### What the exercise asks
The data must be copied over exactly and in full.

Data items
[Start of Attachment]

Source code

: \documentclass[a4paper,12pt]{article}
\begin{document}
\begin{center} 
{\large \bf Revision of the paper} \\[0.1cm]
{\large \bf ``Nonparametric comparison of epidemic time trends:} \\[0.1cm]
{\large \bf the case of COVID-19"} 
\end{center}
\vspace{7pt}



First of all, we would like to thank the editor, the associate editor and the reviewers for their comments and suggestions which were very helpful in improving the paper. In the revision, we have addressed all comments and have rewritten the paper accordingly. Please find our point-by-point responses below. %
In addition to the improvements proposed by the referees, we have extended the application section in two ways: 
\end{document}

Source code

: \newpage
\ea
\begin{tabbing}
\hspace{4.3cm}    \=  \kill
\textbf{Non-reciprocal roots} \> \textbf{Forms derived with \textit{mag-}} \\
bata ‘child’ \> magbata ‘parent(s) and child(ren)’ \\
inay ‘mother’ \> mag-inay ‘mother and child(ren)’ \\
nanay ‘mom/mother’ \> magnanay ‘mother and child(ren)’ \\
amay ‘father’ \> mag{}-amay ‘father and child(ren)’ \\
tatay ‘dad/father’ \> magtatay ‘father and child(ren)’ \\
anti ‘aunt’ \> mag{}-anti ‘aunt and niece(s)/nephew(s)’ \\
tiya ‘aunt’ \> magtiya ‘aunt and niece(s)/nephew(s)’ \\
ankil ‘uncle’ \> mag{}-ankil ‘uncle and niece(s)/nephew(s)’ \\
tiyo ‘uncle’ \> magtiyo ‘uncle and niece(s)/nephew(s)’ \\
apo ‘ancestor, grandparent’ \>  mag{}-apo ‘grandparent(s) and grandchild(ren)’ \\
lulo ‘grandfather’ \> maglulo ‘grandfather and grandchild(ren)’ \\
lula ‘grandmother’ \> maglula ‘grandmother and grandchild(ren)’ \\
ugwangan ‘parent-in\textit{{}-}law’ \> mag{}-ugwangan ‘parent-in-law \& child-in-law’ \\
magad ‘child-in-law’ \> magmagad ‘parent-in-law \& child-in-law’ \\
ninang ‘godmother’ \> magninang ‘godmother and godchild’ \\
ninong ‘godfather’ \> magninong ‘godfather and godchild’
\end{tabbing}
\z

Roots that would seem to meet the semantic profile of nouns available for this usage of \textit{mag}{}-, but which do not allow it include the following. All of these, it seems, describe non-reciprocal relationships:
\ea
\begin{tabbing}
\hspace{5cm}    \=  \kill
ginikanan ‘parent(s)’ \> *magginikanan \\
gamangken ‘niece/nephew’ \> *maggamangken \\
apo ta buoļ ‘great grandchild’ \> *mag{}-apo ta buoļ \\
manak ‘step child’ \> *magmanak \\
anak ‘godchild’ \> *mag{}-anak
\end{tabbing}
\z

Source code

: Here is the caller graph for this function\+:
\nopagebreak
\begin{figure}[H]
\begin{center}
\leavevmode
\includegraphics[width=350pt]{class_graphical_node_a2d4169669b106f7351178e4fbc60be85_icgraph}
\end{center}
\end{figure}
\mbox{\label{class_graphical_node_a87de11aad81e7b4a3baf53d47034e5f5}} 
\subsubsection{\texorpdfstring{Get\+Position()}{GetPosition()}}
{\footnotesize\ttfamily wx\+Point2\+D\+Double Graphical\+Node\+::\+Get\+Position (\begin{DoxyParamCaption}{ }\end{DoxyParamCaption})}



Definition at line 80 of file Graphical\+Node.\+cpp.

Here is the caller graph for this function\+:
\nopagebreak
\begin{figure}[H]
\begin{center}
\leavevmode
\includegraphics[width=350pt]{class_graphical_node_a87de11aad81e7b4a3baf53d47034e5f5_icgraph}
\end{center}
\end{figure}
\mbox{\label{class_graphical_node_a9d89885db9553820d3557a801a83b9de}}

[End of Attachment]

### Expected answer
Source code

: \documentclass[a4paper,12pt]{article}
\begin{document}
\begin{center} 
{\large \bf Revision of the paper} \\[0.1cm]
{\large \bf ``Nonparametric comparison of epidemic time trends:} \\[0.1cm]
{\large \bf the case of COVID-19"} 
\end{center}
\vspace{7pt}



First of all, we would like to thank the editor, the associate editor and the reviewers for their comments and suggestions which were very helpful in improving the paper. In the revision, we have addressed all comments and have rewritten the paper accordingly. Please find our point-by-point responses below. %
In addition to the improvements proposed by the referees, we have extended the application section in two ways: 
\end{document}

Source code

: \newpage
\ea
\begin{tabbing}
\hspace{4.3cm}    \=  \kill
\textbf{Non-reciprocal roots} \> \textbf{Forms derived with \textit{mag-}} \\
bata ‘child’ \> magbata ‘parent(s) and child(ren)’ \\
inay ‘mother’ \> mag-inay ‘mother and child(ren)’ \\
nanay ‘mom/mother’ \> magnanay ‘mother and child(ren)’ \\
amay ‘father’ \> mag{}-amay ‘father and child(ren)’ \\
tatay ‘dad/father’ \> magtatay ‘father and child(ren)’ \\
anti ‘aunt’ \> mag{}-anti ‘aunt and niece(s)/nephew(s)’ \\
tiya ‘aunt’ \> magtiya ‘aunt and niece(s)/nephew(s)’ \\
ankil ‘uncle’ \> mag{}-ankil ‘uncle and niece(s)/nephew(s)’ \\
tiyo ‘uncle’ \> magtiyo ‘uncle and niece(s)/nephew(s)’ \\
apo ‘ancestor, grandparent’ \>  mag{}-apo ‘grandparent(s) and grandchild(ren)’ \\
lulo ‘grandfather’ \> maglulo ‘grandfather and grandchild(ren)’ \\
lula ‘grandmother’ \> maglula ‘grandmother and grandchild(ren)’ \\
ugwangan ‘parent-in\textit{{}-}law’ \> mag{}-ugwangan ‘parent-in-law \& child-in-law’ \\
magad ‘child-in-law’ \> magmagad ‘parent-in-law \& child-in-law’ \\
ninang ‘godmother’ \> magninang ‘godmother and godchild’ \\
ninong ‘godfather’ \> magninong ‘godfather and godchild’
\end{tabbing}
\z

Roots that would seem to meet the semantic profile of nouns available for this usage of \textit{mag}{}-, but which do not allow it include the following. All of these, it seems, describe non-reciprocal relationships:
\ea
\begin{tabbing}
\hspace{5cm}    \=  \kill
ginikanan ‘parent(s)’ \> *magginikanan \\
gamangken ‘niece/nephew’ \> *maggamangken \\
apo ta buoļ ‘great grandchild’ \> *mag{}-apo ta buoļ \\
manak ‘step child’ \> *magmanak \\
anak ‘godchild’ \> *mag{}-anak
\end{tabbing}
\z

Source code

: Here is the caller graph for this function\+:
\nopagebreak
\begin{figure}[H]
\begin{center}
\leavevmode
\includegraphics[width=350pt]{class_graphical_node_a2d4169669b106f7351178e4fbc60be85_icgraph}
\end{center}
\end{figure}
\mbox{\label{class_graphical_node_a87de11aad81e7b4a3baf53d47034e5f5}} 
\subsubsection{\texorpdfstring{Get\+Position()}{GetPosition()}}
{\footnotesize\ttfamily wx\+Point2\+D\+Double Graphical\+Node\+::\+Get\+Position (\begin{DoxyParamCaption}{ }\end{DoxyParamCaption})}



Definition at line 80 of file Graphical\+Node.\+cpp.

Here is the caller graph for this function\+:
\nopagebreak
\begin{figure}[H]
\begin{center}
\leavevmode
\includegraphics[width=350pt]{class_graphical_node_a87de11aad81e7b4a3baf53d47034e5f5_icgraph}
\end{center}
\end{figure}
\mbox{\label{class_graphical_node_a9d89885db9553820d3557a801a83b9de}}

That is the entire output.